Первая причина слез Валентины, которая напрашивается на объяснение, -
необязательность этой встречи. Адриано должен был выехать через несколько
дней после нее; они могут и не встретиться больше, этот эпизод просто
впишется в обычное расписание отпуска, в рамки отелей, коктейлей и
ритуальных фраз. Только телу всегда дано получить наслаждение и на миг
достигнуть его полноты, как той собаке, которая оставляет кость и вытягивает
морду к солнцу, с довольным ворчанием. Свидание и в самом деле было
прекрасным - два тела, созданные для того, чтобы прижаться друг к другу,
переплестись, отдалить или, наоборот, поторопить наслаждение. Но когда она
смотрела на Адриано, сидевшего на краю постели (он тоже смотрел на нее
своими крупными губами), Валентина подумала, что ритуал был выполнен без
всякого внутреннего содержания, что проявления страсти были пусты и не
проникнуты духовностью. Все это было бы терпимо и даже приятно в других
случаях, но в этот раз ей хотелось подольше задержать Адриано, оттянуть
момент, когда надо будет одеваться и уходить, то есть делать все то, что так
или иначе могло оказаться прощанием.
Здесь, видимо, хотели что-то сказать, но так ничего и не сказано. Как
будто автор "слышал звон, но не знает, где он". Валентина точно так же
смотрела на меня, когда мы в Риме купались и одевались, еще до Адриано; я
тоже чувствовала, что ей было тягостно, когда что-то прекращалось и нужно
было жить дальше. Первый раз, когда я пыталась в это вникнуть, то совершила
ошибку: подошла к ней, погладила ее по голове и предложила заказать в номер
что-нибудь выпить и посидеть у окна, глядя на сумерки. Ответ был сух: она
приехала из Уругвая не для того, чтобы сидеть в гостинице. Я тогда подумала,
что она, может быть, просто не доверяет мне и что она как-то не так
истолковала мои проявления нежности, как я неправильно поняла ее взгляд,
тогда, в туристском агентстве. Валентина смотрела, точно не зная зачем;
можно было и не поддаваться этой зловещей настойчивости, в которой было
что-то от преследования, но преследования, которое вас не касается.

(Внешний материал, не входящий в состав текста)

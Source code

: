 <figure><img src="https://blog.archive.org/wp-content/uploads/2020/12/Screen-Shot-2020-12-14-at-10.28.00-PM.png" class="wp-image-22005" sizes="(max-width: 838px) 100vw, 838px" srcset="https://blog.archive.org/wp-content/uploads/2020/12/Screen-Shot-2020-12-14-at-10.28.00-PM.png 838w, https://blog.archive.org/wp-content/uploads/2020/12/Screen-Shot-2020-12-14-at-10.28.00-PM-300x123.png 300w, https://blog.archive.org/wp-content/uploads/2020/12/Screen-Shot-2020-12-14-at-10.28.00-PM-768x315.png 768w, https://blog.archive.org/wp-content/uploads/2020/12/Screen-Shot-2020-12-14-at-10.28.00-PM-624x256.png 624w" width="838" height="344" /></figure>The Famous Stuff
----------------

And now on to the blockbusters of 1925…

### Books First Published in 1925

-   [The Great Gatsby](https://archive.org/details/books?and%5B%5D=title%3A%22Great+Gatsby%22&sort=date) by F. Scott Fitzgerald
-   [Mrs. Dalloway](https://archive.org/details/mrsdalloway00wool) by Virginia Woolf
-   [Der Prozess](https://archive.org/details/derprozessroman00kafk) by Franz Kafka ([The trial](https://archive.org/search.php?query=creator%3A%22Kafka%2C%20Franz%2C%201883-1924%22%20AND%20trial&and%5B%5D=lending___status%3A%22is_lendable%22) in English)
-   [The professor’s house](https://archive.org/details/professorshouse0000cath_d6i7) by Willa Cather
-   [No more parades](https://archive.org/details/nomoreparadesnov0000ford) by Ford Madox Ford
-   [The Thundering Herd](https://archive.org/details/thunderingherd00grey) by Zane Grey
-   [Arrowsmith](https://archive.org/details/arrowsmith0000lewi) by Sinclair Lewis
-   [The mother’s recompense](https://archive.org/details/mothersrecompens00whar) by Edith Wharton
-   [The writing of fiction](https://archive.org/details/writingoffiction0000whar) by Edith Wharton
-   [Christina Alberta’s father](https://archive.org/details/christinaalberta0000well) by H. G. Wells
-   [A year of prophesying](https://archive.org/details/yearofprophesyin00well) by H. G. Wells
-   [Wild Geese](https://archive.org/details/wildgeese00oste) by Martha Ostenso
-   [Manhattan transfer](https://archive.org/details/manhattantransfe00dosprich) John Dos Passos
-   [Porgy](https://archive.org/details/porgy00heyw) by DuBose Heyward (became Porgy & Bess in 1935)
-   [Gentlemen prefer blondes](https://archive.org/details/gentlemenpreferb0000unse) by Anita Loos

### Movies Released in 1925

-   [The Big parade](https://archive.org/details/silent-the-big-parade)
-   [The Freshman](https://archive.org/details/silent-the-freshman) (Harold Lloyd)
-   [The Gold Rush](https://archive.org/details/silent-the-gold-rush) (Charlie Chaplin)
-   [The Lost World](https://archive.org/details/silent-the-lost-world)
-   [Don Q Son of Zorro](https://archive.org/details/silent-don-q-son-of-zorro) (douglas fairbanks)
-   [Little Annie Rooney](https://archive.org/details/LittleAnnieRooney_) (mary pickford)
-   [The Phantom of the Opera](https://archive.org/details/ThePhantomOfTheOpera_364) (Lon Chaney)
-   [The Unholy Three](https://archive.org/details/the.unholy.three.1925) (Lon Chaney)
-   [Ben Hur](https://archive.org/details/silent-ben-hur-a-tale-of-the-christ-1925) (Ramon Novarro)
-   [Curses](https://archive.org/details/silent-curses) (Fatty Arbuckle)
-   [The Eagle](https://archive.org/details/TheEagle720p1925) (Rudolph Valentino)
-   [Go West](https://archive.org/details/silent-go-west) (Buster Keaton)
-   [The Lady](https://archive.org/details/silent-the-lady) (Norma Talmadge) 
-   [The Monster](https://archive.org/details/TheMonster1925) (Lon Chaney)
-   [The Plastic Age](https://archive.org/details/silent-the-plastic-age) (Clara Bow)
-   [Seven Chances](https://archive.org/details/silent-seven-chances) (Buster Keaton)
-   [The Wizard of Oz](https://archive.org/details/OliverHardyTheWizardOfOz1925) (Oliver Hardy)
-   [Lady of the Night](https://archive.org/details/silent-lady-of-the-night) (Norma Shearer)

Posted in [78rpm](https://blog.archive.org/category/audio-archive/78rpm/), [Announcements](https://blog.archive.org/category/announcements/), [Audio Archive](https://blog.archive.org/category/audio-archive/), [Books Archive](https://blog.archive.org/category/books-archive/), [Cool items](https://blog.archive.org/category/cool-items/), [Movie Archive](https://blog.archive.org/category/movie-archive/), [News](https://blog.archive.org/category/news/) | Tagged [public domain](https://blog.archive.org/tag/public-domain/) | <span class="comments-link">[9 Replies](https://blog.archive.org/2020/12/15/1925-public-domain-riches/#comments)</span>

Дора ждала их в кафе на площади Синьории, она только что открыла для
себя Донателло и рассказывала о нем с излишним пылом; ее энтузиазм служил ей
чем-то вроде дорожного одеяла, помогая скрыть некоторое раздражение.

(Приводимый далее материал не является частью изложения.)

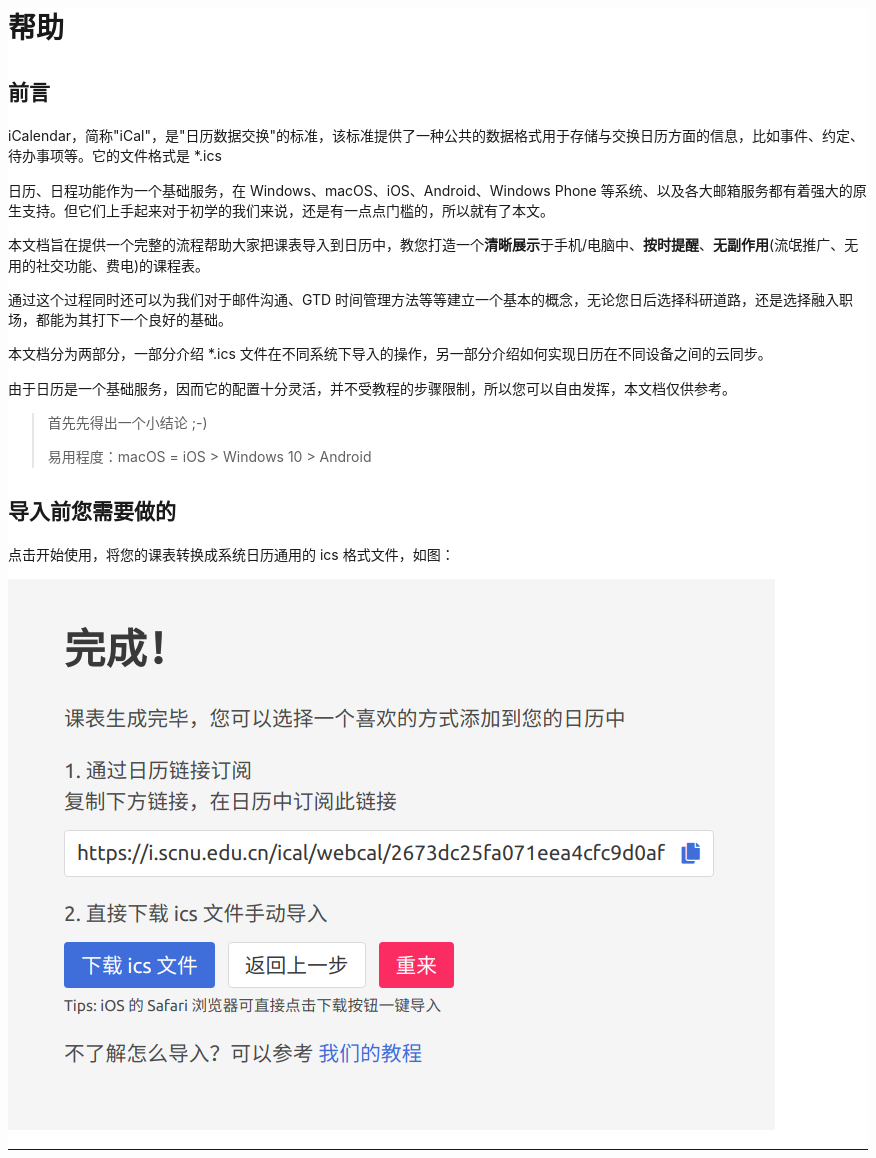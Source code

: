 # 帮助

## 前言

iCalendar，简称"iCal"，是"日历数据交换"的标准，该标准提供了一种公共的数据格式用于存储与交换日历方面的信息，比如事件、约定、待办事项等。它的文件格式是
\*.ics

日历、日程功能作为一个基础服务，在 Windows、macOS、iOS、Android、Windows
Phone
等系统、以及各大邮箱服务都有着强大的原生支持。但它们上手起来对于初学的我们来说，还是有一点点门槛的，所以就有了本文。

本文档旨在提供一个完整的流程帮助大家把课表导入到日历中，教您打造一个**清晰展示**于手机/电脑中、**按时提醒**、**无副作用**(流氓推广、无用的社交功能、费电)的课程表。

通过这个过程同时还可以为我们对于邮件沟通、GTD
时间管理方法等等建立一个基本的概念，无论您日后选择科研道路，还是选择融入职场，都能为其打下一个良好的基础。

本文档分为两部分，一部分介绍 \*.ics
文件在不同系统下导入的操作，另一部分介绍如何实现日历在不同设备之间的云同步。

由于日历是一个基础服务，因而它的配置十分灵活，并不受教程的步骤限制，所以您可以自由发挥，本文档仅供参考。

> 首先先得出一个小结论 ;-)
>
> 易用程度：macOS = iOS \> Windows 10 \> Android

## 导入前您需要做的



点击开始使用，将您的课表转换成系统日历通用的 ics
格式文件，如图：

![效果图](doc.assets/finish-exporting.png)

---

- Разумеется, мы посмотрим эти статуи, - сказала Валентина, - только не
сегодня, сегодня слишком жарко для музеев.
- Стоит торчать здесь, чтобы все принести в жертву солнцу.
Адриано сделал неопределенное движение - он ждал ответа Валентины. Он
не очень хорошо представлял себе отношения Доры и Валентины, знал только,
что программа у них одна и изменения не предполагаются. Дора снова взялась
за Донателло, бесполезно распространяясь о статуях, которых они не видели;
Валентина рассматривала башню Синьории или машинально искала сигареты.
Думаю, было именно так - и Адриано впервые действительно мучился, в
испуге, что туристская программа для меня является святыней, познание
культуры - долгом, а поезда и гостиницы ,я всегда бронирую заранее. Но если
бы кто-нибудь спросил его, как он представляет себе дальнейшее развитие
событий, - только оказавшись рядом с Валентиной, он, может, и стал думать о
чем-то в этом роде, не имея никаких определенных планов.
На другой день они пошли в Уфицци. Понимая, что надо принять какое-то
решение, Валентина упрямо цеплялась за присутствие Доры, не оставляя для
Адриано никакой лазейки. Был только один момент, когда Дора задержалась,
разглядывая какую-то картину, и он смог прошептать на ухо Валентине:
- Придешь сегодня вечером?
- Да, - сказала Валентина, не глядя на него, - в четыре.
- Я тебя очень люблю, - прошептал Адриано, дотрагиваясь, почти робко,
до ее плеча. - Я тебя очень люблю, Валентина.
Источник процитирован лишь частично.